Бородач присвистывает:
— А на философии можно хорошо заработать…
— Было, — поправляю. Бестрепетно снимаю его руку с лона, сердечно пожимаю и выбираюсь под дождь.
18. Старик
Набережная. Лестница. Остроконечные башни сурового классицизма. Памятник и прибежище. Протираю очки и жду лифта в окружении зеркал, мрамора и цветов. Предчувствие паники. Страх. Хочется крепкой мужской руки на лоне. Зачем вылезала из машины? В сумочке припрятана фляжка, но напиваться прямо сейчас — пошло. В конце концов, приходится делать все самой, чтобы самой знать кое-что, — это значит, что приходится делать много.

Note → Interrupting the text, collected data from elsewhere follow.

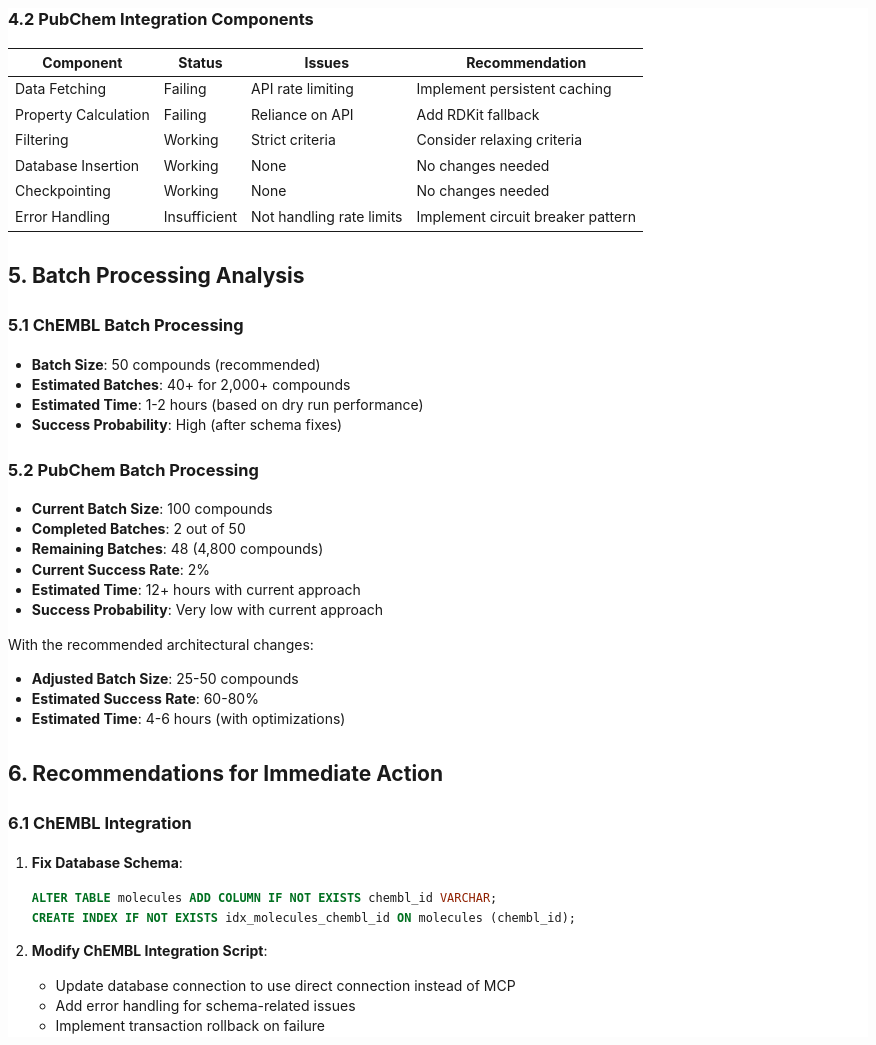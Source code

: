 ### 4.2 PubChem Integration Components

| Component | Status | Issues | Recommendation |
|-----------|--------|--------|----------------|
| Data Fetching | Failing | API rate limiting | Implement persistent caching |
| Property Calculation | Failing | Reliance on API | Add RDKit fallback |
| Filtering | Working | Strict criteria | Consider relaxing criteria |
| Database Insertion | Working | None | No changes needed |
| Checkpointing | Working | None | No changes needed |
| Error Handling | Insufficient | Not handling rate limits | Implement circuit breaker pattern |

## 5. Batch Processing Analysis

### 5.1 ChEMBL Batch Processing

- **Batch Size**: 50 compounds (recommended)
- **Estimated Batches**: 40+ for 2,000+ compounds
- **Estimated Time**: 1-2 hours (based on dry run performance)
- **Success Probability**: High (after schema fixes)

### 5.2 PubChem Batch Processing

- **Current Batch Size**: 100 compounds
- **Completed Batches**: 2 out of 50
- **Remaining Batches**: 48 (4,800 compounds)
- **Current Success Rate**: 2%
- **Estimated Time**: 12+ hours with current approach
- **Success Probability**: Very low with current approach

With the recommended architectural changes:
- **Adjusted Batch Size**: 25-50 compounds
- **Estimated Success Rate**: 60-80%
- **Estimated Time**: 4-6 hours (with optimizations)

## 6. Recommendations for Immediate Action

### 6.1 ChEMBL Integration

1. **Fix Database Schema**:
   ```sql
   ALTER TABLE molecules ADD COLUMN IF NOT EXISTS chembl_id VARCHAR;
   CREATE INDEX IF NOT EXISTS idx_molecules_chembl_id ON molecules (chembl_id);
   ```

2. **Modify ChEMBL Integration Script**:
   - Update database connection to use direct connection instead of MCP
   - Add error handling for schema-related issues
   - Implement transaction rollback on failure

Вслед за паршивым настроением, а точнее — страхом, возвращаются вечные вопросы о смысле бытия: зачем? почему? отчего все так херово? Женщине хочется верить, что любовь все может… Старый, грохочущий механизм тянет упрямо вверх. Он всегда старался тянуть вверх свою непутевую ученицу. Так ему удобнее было считать — не коллегу, не любовницу, а ученицу. Оставалось лишь врать, ибо язык не поворачивался сказать, что… Нельзя считать его учителем. Невозможно. Слишком лестно для такой подлой бездарности… Вообще, это верх нескромности — называть кого-то своим учителем. Точно воруешь часть жизни, славы, трудов того, кого осмеливаешься помянуть всуе.
Да и возможен разве в философии подобный феномен? Что в ней поддается той невербальной трансляции, которая и лежит в основе понятия «научная школа»? Стиль рассуждения? Та пресловутая философская интуиция, то бишь крайне субъективистское восприятие всего и вся, которое раздувается до железобетонного объективизма мертвыми легкими давно уж сгнивших предшественников? Чушь! Ничего из этого невозможно освоить, ни в какой связке, ни в какой комбинации. Даже половым путем не передается.
Никто, кроме Гуссерля, так и не понимал, и не понимает: в чем же заключается феноменологическая редукция. Никто, кроме самого Ницше, не понимал и не понимает: что же такое сверхчеловек и вечное возвращение. Наверное, дальтонику можно объяснить, чем же различаются красный и зеленый цвета, но сам он этого никогда не ощутит. Философия — не физика, где достаточно знать подобное различие. В философии надо ощущать. Самому. Лично. Ощущать чудовищный страх перед миром, а вместе с тем и его глубокую гармонию, соразмерность, высшую справедливость, которую ошибочно именуют НЕсправедливостью.